Snap-Fil

This system by the Houston Fountain Pen Co of Sioux City Iowa utilized a hinged hidden matchstick. Lift up a faux lever and the stick drops into position. [see here for another matchstick filling variation also by the Houston Fountain Pen Co]

Lift the faux lever
And the stick can rotate into position. Just press down to compress the internal pressure bar and sac.

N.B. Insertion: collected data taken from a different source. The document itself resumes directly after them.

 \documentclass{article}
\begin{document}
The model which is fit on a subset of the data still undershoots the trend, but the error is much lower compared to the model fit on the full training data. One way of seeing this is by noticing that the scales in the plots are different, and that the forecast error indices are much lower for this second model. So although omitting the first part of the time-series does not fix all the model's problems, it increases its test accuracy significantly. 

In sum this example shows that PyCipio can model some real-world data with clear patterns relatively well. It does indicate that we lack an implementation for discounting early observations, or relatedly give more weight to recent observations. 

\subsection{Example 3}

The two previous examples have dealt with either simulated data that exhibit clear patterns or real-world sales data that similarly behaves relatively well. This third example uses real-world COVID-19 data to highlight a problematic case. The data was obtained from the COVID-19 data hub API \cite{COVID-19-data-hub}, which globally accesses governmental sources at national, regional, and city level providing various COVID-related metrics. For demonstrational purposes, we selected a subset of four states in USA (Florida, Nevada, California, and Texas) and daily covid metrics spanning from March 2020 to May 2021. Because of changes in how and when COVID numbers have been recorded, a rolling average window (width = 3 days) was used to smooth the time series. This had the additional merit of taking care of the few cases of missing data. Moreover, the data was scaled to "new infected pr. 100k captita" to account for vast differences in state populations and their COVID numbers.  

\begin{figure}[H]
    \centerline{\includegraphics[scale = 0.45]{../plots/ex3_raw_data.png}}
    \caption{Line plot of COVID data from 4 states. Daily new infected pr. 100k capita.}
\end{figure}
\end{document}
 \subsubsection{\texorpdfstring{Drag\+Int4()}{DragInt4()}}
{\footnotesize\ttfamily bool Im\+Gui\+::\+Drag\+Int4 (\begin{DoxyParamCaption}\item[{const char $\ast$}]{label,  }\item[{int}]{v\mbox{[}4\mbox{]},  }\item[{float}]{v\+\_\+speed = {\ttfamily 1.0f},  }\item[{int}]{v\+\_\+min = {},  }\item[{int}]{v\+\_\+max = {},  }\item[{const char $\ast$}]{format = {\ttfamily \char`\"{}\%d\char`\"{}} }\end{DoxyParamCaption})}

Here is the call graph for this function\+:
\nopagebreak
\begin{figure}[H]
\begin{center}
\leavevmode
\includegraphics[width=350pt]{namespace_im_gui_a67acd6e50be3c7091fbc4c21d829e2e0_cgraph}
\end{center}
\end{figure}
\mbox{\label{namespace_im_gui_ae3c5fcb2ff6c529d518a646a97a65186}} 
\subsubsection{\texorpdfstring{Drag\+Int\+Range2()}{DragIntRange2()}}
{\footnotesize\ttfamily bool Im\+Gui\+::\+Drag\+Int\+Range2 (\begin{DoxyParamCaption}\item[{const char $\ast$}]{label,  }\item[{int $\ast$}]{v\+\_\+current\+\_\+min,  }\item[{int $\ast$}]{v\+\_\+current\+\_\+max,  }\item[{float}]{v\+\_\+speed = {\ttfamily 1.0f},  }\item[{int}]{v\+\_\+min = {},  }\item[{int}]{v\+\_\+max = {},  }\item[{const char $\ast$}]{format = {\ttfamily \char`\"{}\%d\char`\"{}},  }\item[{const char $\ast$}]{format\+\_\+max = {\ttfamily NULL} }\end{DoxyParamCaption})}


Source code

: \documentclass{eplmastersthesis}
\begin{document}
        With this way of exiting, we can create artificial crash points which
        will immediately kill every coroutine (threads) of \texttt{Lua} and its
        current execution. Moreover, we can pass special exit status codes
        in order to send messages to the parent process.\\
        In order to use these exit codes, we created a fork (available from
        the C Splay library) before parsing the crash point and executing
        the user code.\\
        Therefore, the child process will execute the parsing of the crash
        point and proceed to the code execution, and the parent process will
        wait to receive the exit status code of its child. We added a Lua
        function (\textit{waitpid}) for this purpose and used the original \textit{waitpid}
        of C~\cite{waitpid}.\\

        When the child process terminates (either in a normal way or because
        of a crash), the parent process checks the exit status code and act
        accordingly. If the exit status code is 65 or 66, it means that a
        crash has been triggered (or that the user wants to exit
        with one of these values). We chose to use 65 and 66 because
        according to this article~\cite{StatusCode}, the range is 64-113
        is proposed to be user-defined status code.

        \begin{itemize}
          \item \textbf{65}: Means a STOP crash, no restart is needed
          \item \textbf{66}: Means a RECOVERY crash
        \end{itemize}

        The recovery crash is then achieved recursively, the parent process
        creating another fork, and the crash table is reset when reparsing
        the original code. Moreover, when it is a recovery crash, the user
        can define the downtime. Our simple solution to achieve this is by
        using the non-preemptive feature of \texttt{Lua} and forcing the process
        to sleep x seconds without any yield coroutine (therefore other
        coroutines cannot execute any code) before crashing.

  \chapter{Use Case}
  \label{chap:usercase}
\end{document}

Houston pens from Sioux City Iowa are idiosyncratic in their full-length ring top form, with attached chains, and with unusual and elegant tapered barrels.  Eye-dropper fillers date to the mid 1910s. Later pens included the Snap-Fil mechanism, covered by US patent 1,342,736 applied for March 23, 1918, and issued June 8, 1920. Pens can be labeled either Houston Snap Fil or General Manufacturing Co Snap Fil.  The faux lever lifts only about 30-45 degrees, and a hidden hinged portion swings down perpendicular to the barrel.  In actuality, the pen employs a matchstick filler with an integrated stick tucked under a faux lever. Unfold and push on this contraption to depress the internal J bar and sac, and with enough pressure, the smaller “matchstick” snaps back under the “lever” into its original stored position, allowing the sac to expand and fill.